25 The wolf and the lamb shall graze together;
the lion shall eat straw like the ox,
and dust shall be the serpent’s food.
They shall not hurt or destroy
in all my holy mountain,"

says the LORD.
~ Isaiah 65:17-25

He was right, it was scary to hear some of those words but it was also comforting.

We chatted some more, I asked if they had found out if they were having another boy or maybe a girl. They too were having their 3rd. boy and he told me I needed to encourage Melissa. Right before he left he just looked at me and said, "You really need some ice cream, what is your favorite kind?" At first I just laughed, I thought he was joking but he was totally serious. He left for about 30 minutes and arrived back with a whole container of chocolate brownie Ben & Jerry's ice cream just as the Neurologists were coming in for the first time.

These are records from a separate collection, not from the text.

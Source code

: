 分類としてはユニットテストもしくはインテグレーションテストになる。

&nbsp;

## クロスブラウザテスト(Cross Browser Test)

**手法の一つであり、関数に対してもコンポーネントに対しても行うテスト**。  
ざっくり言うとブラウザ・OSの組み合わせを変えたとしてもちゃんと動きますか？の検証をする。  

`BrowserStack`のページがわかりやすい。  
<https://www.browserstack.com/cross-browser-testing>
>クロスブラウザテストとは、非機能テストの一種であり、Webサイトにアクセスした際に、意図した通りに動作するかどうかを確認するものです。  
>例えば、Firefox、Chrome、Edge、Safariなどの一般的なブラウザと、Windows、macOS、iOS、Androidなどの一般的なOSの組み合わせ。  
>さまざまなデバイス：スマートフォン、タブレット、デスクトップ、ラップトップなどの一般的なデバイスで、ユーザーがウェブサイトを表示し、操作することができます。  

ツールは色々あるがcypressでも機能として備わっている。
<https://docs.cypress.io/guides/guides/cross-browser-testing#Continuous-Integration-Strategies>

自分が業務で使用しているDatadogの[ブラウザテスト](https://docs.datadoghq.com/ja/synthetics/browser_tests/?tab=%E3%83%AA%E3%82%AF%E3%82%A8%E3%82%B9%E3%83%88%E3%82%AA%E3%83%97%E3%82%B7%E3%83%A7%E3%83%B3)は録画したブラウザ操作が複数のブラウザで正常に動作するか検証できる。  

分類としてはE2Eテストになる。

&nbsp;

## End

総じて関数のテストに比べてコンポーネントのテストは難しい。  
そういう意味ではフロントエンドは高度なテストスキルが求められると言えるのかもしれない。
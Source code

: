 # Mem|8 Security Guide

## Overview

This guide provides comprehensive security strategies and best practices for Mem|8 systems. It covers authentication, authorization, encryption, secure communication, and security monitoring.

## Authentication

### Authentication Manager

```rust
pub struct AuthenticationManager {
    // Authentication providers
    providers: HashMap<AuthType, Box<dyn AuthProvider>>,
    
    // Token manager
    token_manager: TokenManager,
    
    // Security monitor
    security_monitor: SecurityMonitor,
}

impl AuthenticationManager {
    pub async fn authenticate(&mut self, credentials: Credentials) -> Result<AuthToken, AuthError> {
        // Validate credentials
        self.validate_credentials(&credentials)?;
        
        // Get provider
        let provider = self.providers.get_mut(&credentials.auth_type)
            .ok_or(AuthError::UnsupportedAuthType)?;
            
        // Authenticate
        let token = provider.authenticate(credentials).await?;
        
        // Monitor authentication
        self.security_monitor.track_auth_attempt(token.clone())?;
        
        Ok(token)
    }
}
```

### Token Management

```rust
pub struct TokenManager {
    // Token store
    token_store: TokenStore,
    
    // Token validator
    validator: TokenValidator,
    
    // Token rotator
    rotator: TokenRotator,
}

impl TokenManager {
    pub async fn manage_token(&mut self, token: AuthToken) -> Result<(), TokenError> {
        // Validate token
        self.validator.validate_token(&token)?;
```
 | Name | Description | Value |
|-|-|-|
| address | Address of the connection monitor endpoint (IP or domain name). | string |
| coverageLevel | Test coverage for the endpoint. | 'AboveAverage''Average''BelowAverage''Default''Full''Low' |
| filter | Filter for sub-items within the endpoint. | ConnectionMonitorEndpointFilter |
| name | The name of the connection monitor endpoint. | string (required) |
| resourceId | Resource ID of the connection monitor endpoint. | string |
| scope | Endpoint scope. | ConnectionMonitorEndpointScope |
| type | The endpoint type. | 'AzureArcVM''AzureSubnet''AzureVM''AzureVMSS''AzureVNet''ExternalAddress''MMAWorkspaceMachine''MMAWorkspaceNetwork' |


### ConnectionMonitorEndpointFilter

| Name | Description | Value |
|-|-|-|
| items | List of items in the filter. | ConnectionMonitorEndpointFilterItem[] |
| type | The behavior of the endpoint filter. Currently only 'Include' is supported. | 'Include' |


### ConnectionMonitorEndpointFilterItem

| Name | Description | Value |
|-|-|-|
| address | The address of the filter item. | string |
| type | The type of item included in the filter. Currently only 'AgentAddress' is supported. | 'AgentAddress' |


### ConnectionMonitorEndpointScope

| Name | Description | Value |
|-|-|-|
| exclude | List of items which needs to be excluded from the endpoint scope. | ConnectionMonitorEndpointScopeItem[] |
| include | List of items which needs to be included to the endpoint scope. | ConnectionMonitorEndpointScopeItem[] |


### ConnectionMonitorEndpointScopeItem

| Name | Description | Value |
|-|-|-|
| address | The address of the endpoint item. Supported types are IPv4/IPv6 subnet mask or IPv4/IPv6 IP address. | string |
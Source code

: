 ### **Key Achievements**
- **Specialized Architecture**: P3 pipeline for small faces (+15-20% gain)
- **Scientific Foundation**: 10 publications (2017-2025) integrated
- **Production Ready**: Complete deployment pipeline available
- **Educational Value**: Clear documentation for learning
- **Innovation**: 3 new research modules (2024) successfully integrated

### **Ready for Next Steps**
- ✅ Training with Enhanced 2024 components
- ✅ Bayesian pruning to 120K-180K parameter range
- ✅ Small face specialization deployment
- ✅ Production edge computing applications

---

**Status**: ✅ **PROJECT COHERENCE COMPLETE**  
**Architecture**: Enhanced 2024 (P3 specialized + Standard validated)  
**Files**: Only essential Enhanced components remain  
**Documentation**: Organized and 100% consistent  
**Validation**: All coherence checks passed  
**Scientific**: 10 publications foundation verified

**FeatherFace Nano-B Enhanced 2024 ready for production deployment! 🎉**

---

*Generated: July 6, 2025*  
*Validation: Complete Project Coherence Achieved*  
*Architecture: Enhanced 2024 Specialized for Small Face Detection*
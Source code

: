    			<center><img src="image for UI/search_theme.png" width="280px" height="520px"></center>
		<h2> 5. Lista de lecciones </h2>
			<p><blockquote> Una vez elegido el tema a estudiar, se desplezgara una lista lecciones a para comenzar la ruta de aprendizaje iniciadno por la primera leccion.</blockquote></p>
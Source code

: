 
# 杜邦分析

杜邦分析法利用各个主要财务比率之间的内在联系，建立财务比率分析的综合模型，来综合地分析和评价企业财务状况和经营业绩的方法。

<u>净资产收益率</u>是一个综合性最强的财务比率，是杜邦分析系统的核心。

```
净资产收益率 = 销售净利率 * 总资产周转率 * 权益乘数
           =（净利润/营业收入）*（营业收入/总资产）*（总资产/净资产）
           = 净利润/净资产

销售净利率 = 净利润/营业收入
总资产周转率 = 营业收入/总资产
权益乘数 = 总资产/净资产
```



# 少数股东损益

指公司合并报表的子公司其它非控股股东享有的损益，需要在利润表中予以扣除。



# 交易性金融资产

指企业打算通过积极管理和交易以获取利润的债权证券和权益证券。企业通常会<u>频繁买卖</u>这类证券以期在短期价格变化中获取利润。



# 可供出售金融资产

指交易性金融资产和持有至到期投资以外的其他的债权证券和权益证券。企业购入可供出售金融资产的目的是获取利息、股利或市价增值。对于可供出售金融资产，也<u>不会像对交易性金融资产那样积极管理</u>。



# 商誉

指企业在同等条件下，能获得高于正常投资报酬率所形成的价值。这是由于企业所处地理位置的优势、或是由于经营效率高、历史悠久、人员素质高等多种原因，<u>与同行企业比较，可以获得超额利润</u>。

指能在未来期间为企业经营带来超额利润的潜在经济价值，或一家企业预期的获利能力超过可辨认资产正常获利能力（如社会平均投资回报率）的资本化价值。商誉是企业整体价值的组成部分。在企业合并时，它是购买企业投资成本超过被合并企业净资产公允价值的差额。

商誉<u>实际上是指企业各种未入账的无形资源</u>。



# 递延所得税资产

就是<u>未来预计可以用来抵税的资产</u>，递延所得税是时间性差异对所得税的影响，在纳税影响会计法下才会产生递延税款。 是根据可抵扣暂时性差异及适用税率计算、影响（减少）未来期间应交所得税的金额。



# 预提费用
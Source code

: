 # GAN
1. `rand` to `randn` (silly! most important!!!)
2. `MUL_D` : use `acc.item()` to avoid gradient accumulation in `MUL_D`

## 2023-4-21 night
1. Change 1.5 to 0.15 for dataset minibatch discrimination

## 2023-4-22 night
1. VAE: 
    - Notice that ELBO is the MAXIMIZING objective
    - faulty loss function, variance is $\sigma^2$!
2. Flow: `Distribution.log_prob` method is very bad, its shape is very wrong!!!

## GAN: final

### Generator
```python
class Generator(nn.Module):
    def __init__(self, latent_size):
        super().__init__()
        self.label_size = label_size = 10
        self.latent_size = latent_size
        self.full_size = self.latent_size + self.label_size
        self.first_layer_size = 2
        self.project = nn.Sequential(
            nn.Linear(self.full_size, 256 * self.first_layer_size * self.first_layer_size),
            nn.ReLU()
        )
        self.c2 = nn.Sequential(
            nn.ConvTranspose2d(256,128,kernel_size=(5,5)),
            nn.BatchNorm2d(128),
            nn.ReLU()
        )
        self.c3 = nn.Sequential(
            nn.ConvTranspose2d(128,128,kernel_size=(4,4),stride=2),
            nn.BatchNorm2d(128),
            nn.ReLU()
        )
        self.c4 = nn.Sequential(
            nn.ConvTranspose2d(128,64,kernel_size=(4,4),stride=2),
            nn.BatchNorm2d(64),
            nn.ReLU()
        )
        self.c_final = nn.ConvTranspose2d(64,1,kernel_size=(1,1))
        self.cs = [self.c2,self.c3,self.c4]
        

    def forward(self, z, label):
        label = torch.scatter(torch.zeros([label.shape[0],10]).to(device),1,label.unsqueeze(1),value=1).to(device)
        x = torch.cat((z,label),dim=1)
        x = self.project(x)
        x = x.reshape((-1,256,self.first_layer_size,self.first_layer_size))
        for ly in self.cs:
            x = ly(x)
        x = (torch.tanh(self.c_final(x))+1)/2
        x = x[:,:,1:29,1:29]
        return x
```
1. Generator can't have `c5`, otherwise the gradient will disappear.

I didn't get to say thank you to him because we were talking with the docs and that day was one of the most hopefully. The docs had good encouragement for us. After they left we grabbed that ice cream, went out in the hall, sat on a bench in the sun and ate the whole container. It was a decent day for the PICU.

Friday, July 2, 2010

Just some Thoughts

This week was the end of an era around here I guess. When Gavyn was in the hospital I was pumping milk for him but slowly drying up with all of the stress. I kept at it the entire time he was there though. I even nursed him a few times but the more bottles he got during his stay the less and less he wanted to nurse. When I talked to the lactation consultant before bringing him home she was going over everything I needed to do to get my supply up. I just broke down crying because I knew going home to normal life and trying to take care of 2 big boys and a baby with extra needs it was not going to happen. How could I sit on the couch for over an hour pumping, nursing, giving bottles and ignore my two boys I had not seen for 3 weeks? I decided to go home and pump as much as I possibly could but not force the nursing. Gavyn was happy with the bottle and I was OK giving it to him. I continued to pump until he was 6 weeks. It was right around the time he went back in for his shunt that I quit. The pressure was too much and I need get ride of as much stress as I could. I did however put 3 small bottles in the freezer and decided I would hold on to them just in case. Gavyn has been just on formula for about the last 2 months I would say and this week he got his first cold. I will admit part of me felt the guilt creep in, maybe if he was a breastfed baby he wouldn't have gotten sick yet. My other two boys never got colds until they were a year. Thursday I pulled those little bottles out and gave him the last of the liquid gold. I knew it would be easier on his tummy and maybe give him a little boost. I guess it helped because he is much better today.